Le GCHG, quand l’Etat trouve un partenaire dans le monde coopératif

En 1998, le Conseil d’Etat genevois souhaite disposer d’un interlocuteur fiable et représentatif pour dialoguer avec le monde coopératif. De cette volonté politique naît le Groupement des coopératives d’habitation genevoise (GCHG) qui fédère d’abord une dizaine de coopératives autour d’une charte éthique commune.

Le GCHG ne construit ni n’attribue de logements, il rassemble, représente et porte la voix de ses membres face à l’Etat et aux communes. Cette position de faîtière, pensée dès l’origine comme un relais entre les coopératives et l’OCLPF, lui permet de peser dans les discussions sur l’attribution du foncier ou le soutien public à l’habitat coopératif. Pour adhérer au Groupement, une coopérative doit souscrire à une charte éthique qui précise l’esprit dans lequel elle entend construire et gérer ses logements, gage de sérieux pour les partenaires institutionnels comme pour les futurs coopérateurs.

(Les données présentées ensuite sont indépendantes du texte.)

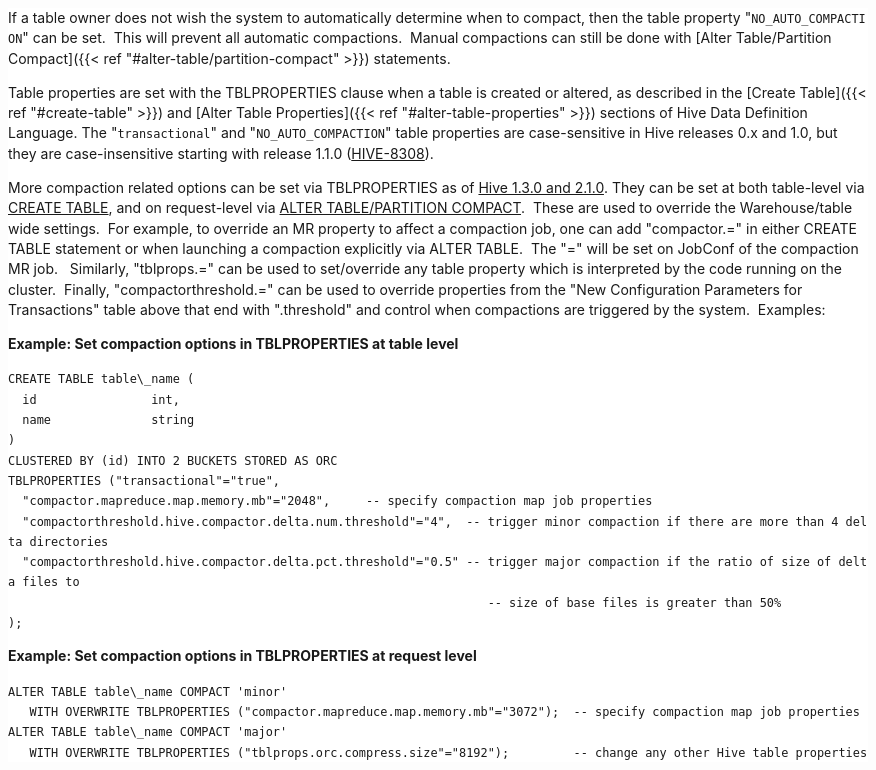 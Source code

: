 If a table owner does not wish the system to automatically determine when to compact, then the table property "`NO_AUTO_COMPACTION`" can be set.  This will prevent all automatic compactions.  Manual compactions can still be done with [Alter Table/Partition Compact]({{< ref "#alter-table/partition-compact" >}}) statements.

Table properties are set with the TBLPROPERTIES clause when a table is created or altered, as described in the [Create Table]({{< ref "#create-table" >}}) and [Alter Table Properties]({{< ref "#alter-table-properties" >}}) sections of Hive Data Definition Language. The "`transactional`" and "`NO_AUTO_COMPACTION`" table properties are case-sensitive in Hive releases 0.x and 1.0, but they are case-insensitive starting with release 1.1.0 ([HIVE-8308](https://issues.apache.org/jira/browse/HIVE-8308)).

More compaction related options can be set via TBLPROPERTIES as of [Hive 1.3.0 and 2.1.0](https://issues.apache.org/jira/browse/HIVE-13354). They can be set at both table-level via [CREATE TABLE](https://cwiki.apache.org/confluence/display/Hive/LanguageManual+DDL#LanguageManualDDL-Create/Drop/TruncateTable), and on request-level via [ALTER TABLE/PARTITION COMPACT](https://cwiki.apache.org/confluence/display/Hive/LanguageManual+DDL#LanguageManualDDL-AlterTable/PartitionCompact).  These are used to override the Warehouse/table wide settings.  For example, to override an MR property to affect a compaction job, one can add "compactor.<mr property name>=<value>" in either CREATE TABLE statement or when launching a compaction explicitly via ALTER TABLE.  The "<mr property name>=<value>" will be set on JobConf of the compaction MR job.   Similarly, "tblprops.<prop name>=<value>" can be used to set/override any table property which is interpreted by the code running on the cluster.  Finally, "compactorthreshold.<prop name>=<value>" can be used to override properties from the "New Configuration Parameters for Transactions" table above that end with ".threshold" and control when compactions are triggered by the system.  Examples:

**Example: Set compaction options in TBLPROPERTIES at table level**

```
CREATE TABLE table\_name (
  id                int,
  name              string
)
CLUSTERED BY (id) INTO 2 BUCKETS STORED AS ORC
TBLPROPERTIES ("transactional"="true",
  "compactor.mapreduce.map.memory.mb"="2048",     -- specify compaction map job properties
  "compactorthreshold.hive.compactor.delta.num.threshold"="4",  -- trigger minor compaction if there are more than 4 delta directories
  "compactorthreshold.hive.compactor.delta.pct.threshold"="0.5" -- trigger major compaction if the ratio of size of delta files to
                                                                   -- size of base files is greater than 50%
);
```

**Example: Set compaction options in TBLPROPERTIES at request level**

```
ALTER TABLE table\_name COMPACT 'minor' 
   WITH OVERWRITE TBLPROPERTIES ("compactor.mapreduce.map.memory.mb"="3072");  -- specify compaction map job properties
ALTER TABLE table\_name COMPACT 'major'
   WITH OVERWRITE TBLPROPERTIES ("tblprops.orc.compress.size"="8192");         -- change any other Hive table properties
```
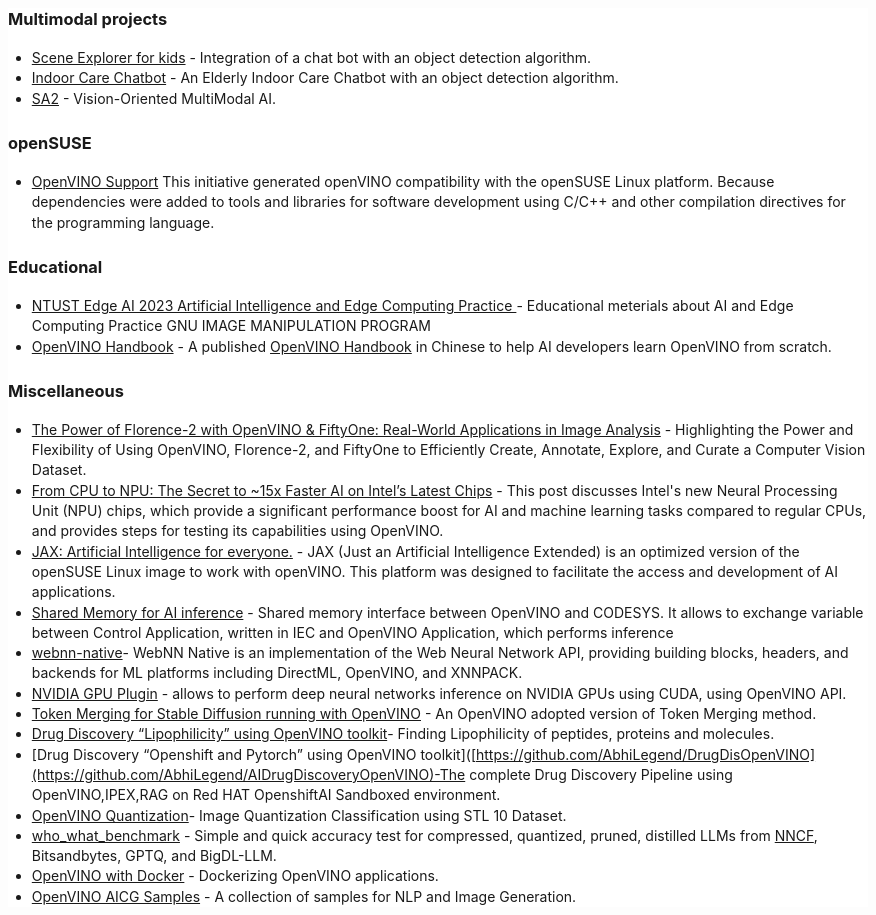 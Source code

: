 ### Multimodal projects
* [Scene Explorer for kids](https://github.com/AJV009/explore-scene-w-object-detection) - Integration of a chat bot with an object detection algorithm.
* [Indoor Care Chatbot](https://github.com/AJV009/indoor-care-chatbot) - An Elderly Indoor Care Chatbot with an object detection algorithm.
* [SA2](https://github.com/LHBuilder/SA-Segment-Anything) - Vision-Oriented MultiModal AI.

### openSUSE 
* [OpenVINO Support](https://en.opensuse.org/SDB:Install_OpenVINO) This initiative generated openVINO compatibility with the openSUSE Linux platform. Because dependencies were added to tools and libraries for software development using C/C++ and other compilation directives for the programming language.

### Educational
* [NTUST Edge AI 2023 Artificial Intelligence and Edge Computing Practice ](https://github.com/OmniXRI/NTUST_EdgeAI_2023) - Educational meterials about AI and Edge Computing Practice GNU IMAGE
MANIPULATION PROGRAM
* [OpenVINO Handbook](https://github.com/openvino-book/openvino_handbook/blob/main/README_en.md) - A published [OpenVINO Handbook](https://item.jd.com/10150500500024.html) in Chinese to help AI developers learn OpenVINO from scratch.
  
### Miscellaneous

* [The Power of Florence-2 with OpenVINO & FiftyOne: Real-World Applications in Image Analysis](https://github.com/Gabriellgpc/computer-vision-dataset-maker.git) - Highlighting the Power and Flexibility of Using OpenVINO, Florence-2, and FiftyOne to Efficiently Create, Annotate, Explore, and Curate a Computer Vision Dataset.
* [From CPU to NPU: The Secret to ~15x Faster AI on Intel’s Latest Chips](https://www.samontab.com/web/2025/02/from-cpu-to-npu-the-secret-to-15x-faster-ai-on-intels-latest-chips/) - This post discusses Intel's new Neural Processing Unit (NPU) chips, which provide a significant performance boost for AI and machine learning tasks compared to regular CPUs, and provides steps for testing its capabilities using OpenVINO.
* [JAX: Artificial Intelligence for everyone.](https://github.com/cabelo/jax) - JAX (Just an Artificial Intelligence Extended) is an optimized version of the openSUSE Linux image to work with openVINO. This platform was designed to facilitate the access and development of AI applications.
* [Shared Memory for AI inference](https://github.com/aiblockly/aixbroad_code_example) - Shared memory interface between OpenVINO and CODESYS. It allows to exchange variable between Control Application, written in IEC and OpenVINO Application, which performs inference
* [webnn-native](https://github.com/webmachinelearning/webnn-native)- WebNN Native is an implementation of the Web Neural Network API, providing building blocks, headers, and backends for ML platforms including DirectML, OpenVINO, and XNNPACK.
* [NVIDIA GPU Plugin](https://github.com/openvinotoolkit/openvino_contrib/tree/master/modules/nvidia_plugin) - allows to perform deep neural networks inference on NVIDIA GPUs using CUDA, using OpenVINO API.
* [Token Merging for Stable Diffusion running with OpenVINO](https://github.com/openvinotoolkit/openvino_contrib/tree/master/modules/token_merging) - An OpenVINO adopted version of Token Merging method.
* [Drug Discovery “Lipophilicity” using OpenVINO toolkit](https://github.com/AbhiLegend/DrugDisOpenVINO)- Finding Lipophilicity of peptides, proteins and molecules.
* [Drug Discovery “Openshift and Pytorch” using OpenVINO toolkit]([https://github.com/AbhiLegend/DrugDisOpenVINO](https://github.com/AbhiLegend/AIDrugDiscoveryOpenVINO)-The complete Drug Discovery Pipeline using OpenVINO,IPEX,RAG on Red HAT OpenshiftAI Sandboxed environment.
* [OpenVINO Quantization](https://github.com/AbhiLegend/OpenVinoQuantization)- Image Quantization Classification using STL 10 Dataset.
* [who_what_benchmark](https://github.com/andreyanufr/who_what_benchmark) - Simple and quick accuracy test for compressed, quantized, pruned, distilled LLMs from [NNCF](https://github.com/openvinotoolkit/nncf), Bitsandbytes, GPTQ, and BigDL-LLM.
* [OpenVINO with Docker](https://github.com/jonathanyeh0723/openvino-with-docker) - Dockerizing OpenVINO applications.
* [OpenVINO AICG Samples](https://github.com/sammysun0711/OpenVINO_AIGC_Samples) - A collection of samples for NLP and Image Generation.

Près de trente ans plus tard, le Groupement compte plus de quatre-vingt coopératives membres et plusieurs milliers de logements occupés par des dizaines de milliers de Genevoises et de Genevois. Le Plan d’action coopératives, lancé en 2016, a encore renforcé son rôle, notamment via la création d’un poste de secrétaire générale chargé de coordonner ses activités. L’initiative cantonale qu’il a portée pour développer le logement coopératif a été acceptée par le peuple en 2025, avec plus de 60 % des suffrages. De ce petit groupement né d’une impulsion gouvernementale est sorti, au fil du temps, un acteur incontournable de la politique du logement genevoise.